1922 Burmese general election

80 of the 103 seats in the Legislative Council
- Turnout: 6.9%

= 1922 Burmese general election =

General elections were held in Burma on 21 November 1922 to elect members of the Legislative Council. They were the first elections in the country's history.

==Electoral system==
The Legislative Council had 103 members, of which 80 were elected; 58 "non-communal" seats elected by a common roll, and 22 "communal" seats reserved for ethnic minorities (eight for Indians, five for Karens, one European and one Anglo-Indian) and business groups (two for the Burma Chamber of Commerce, and one each for the Burmese Chamber of Commerce, the Chinese Chamber of Commerce, the Indian Chamber of Commerce, the Rangoon Trades Association and Rangoon University).
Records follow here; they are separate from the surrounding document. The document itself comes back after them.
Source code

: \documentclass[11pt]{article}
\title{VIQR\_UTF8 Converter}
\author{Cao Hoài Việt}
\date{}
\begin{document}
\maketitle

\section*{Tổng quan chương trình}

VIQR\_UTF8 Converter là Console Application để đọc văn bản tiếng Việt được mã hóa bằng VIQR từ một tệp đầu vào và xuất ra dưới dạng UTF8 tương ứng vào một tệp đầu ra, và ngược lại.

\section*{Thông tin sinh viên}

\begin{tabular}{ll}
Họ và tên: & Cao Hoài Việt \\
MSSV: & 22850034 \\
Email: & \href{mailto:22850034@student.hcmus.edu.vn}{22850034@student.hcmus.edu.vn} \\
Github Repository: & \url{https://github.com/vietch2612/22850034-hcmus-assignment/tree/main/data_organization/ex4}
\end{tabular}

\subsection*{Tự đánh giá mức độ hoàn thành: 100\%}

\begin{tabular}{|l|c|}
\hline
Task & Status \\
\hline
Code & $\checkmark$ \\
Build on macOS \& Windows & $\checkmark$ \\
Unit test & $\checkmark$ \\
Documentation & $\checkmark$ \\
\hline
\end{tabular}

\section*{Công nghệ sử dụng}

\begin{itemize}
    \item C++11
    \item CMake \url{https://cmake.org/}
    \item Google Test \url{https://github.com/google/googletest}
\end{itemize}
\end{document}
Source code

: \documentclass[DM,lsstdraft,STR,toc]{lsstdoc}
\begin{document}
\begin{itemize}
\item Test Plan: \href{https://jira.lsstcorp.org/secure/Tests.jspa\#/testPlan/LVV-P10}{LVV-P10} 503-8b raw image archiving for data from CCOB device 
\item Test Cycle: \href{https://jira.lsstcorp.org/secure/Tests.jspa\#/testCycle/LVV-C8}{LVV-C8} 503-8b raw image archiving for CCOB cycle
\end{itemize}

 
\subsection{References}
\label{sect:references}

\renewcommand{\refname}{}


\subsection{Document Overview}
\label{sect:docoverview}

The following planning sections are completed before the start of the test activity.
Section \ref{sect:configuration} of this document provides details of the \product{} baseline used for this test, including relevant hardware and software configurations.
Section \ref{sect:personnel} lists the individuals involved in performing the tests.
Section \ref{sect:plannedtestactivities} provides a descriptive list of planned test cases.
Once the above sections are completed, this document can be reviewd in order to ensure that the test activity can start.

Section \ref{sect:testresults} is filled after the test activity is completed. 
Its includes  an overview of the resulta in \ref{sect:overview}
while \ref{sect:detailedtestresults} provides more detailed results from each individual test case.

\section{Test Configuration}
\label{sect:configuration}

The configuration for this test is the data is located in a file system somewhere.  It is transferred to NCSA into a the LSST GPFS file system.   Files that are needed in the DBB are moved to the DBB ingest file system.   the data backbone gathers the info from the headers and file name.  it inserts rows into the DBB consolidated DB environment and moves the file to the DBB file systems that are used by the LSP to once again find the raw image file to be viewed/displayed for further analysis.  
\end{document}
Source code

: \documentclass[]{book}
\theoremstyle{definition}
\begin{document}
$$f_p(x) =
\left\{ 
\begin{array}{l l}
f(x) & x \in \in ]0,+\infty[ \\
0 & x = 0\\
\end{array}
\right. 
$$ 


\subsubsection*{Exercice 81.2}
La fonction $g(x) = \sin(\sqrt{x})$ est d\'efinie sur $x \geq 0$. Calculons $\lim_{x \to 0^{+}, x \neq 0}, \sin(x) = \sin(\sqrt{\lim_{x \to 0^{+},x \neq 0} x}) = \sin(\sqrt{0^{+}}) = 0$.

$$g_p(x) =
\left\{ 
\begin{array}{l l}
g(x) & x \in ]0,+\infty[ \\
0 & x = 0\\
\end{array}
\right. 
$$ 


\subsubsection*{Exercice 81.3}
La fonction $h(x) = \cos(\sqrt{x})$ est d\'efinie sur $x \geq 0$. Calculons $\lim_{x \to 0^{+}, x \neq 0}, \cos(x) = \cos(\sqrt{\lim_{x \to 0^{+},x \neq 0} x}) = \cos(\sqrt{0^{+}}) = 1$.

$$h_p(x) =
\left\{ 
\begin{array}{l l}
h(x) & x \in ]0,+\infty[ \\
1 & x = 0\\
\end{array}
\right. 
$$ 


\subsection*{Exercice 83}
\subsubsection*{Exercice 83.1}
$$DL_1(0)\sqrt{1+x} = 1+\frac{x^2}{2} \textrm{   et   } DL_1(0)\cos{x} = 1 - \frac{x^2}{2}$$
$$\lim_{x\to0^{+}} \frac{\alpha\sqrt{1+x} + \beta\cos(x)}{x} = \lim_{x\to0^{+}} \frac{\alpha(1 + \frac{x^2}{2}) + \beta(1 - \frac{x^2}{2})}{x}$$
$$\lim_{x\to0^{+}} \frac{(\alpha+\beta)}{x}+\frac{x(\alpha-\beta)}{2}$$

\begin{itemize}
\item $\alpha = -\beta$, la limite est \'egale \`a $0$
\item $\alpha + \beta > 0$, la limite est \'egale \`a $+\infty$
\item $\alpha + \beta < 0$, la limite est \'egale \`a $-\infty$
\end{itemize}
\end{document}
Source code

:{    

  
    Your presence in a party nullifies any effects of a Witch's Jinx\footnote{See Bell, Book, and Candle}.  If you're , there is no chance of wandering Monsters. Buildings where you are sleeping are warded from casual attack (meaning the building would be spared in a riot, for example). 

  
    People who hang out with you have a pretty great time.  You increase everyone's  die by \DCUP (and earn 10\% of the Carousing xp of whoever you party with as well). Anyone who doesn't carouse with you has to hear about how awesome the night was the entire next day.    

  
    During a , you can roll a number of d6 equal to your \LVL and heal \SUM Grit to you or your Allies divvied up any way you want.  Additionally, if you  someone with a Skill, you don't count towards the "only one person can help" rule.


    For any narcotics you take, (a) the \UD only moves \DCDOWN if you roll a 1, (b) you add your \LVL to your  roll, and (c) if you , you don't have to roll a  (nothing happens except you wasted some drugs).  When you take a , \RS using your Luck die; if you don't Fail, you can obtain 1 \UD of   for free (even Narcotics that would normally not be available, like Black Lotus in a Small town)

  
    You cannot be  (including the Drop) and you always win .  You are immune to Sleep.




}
A further 21 seats were appointed by the Governor (a maximum of 14 of which could be government officials) and there were also two ex officio members, the two members of the Executive Council of the Governor.

All citizens over the age of 18 were enfranchised as long as they met certain requirements. Suffrage in the 44 rural constituencies was based on taxation - in Upper Burma voters had to pay household tax, whilst in Lower Burma they had to pay the married rate of capitation tax. This requirement disenfranchised most of the peasantry. In eight towns with urban constituencies the same requirements as for local elections were applied. Of the country's 12 million population, only 1.8 million were eligible to vote, as the Shan States and some border districts were not part of the election. Separate seats were established for Karen, Eurasians and Europeans.

Candidates had to be aged 25 or over.

==Campaign==
The election was contested by moderates and radical nationalists. Whilst the moderates aimed to change the system from within, the nationalists campaigned for separation from India and home rule. The General Council of Burmese Associations called for a boycott of the election, although one faction formed the 21 Party to contest it.

Candidates were accused of selling out to the British authorities, and voters were intimidated by campaigners calling for a boycott and nationalist monks. Of the 80 elected seats, 24 were uncontested. For the remaining seats there were 162 candidates.

==Results==
The 21 Party led by U Ba Pe emerged as the largest in the council with 28 of the 58 non-communal seats. The Progressive Party won around 15 seats, and the remaining seats were won by independents. In Rangoon three moderates and one "extremist" were elected. Voter turnout was very low, at just 6.9%.

==Aftermath==
Following the elections, the Progressive Party gained in strength as several of members representing communal or commercial seats had joined it. Governor Harcourt Butler formed a mixed cabinet, including members of both parties; U Maung Gyee of the 21 Party was appointed Minister for Education, Local Government and Public Health, whilst Joseph Augustus Maung Gyi of the Progressive Party became Minister for Agriculture, Excise Control and Forests. In addition, U Maung Kin was appointed Minister of Home Affairs. The other cabinet members were the Governor and a civil servant as Minister of Financial Affairs.

When U Maung Kin died in 1924 he was replaced by U May Oung, and later in the year Joseph Maung Gyi was made a High Court judge and was replaced by U Pu.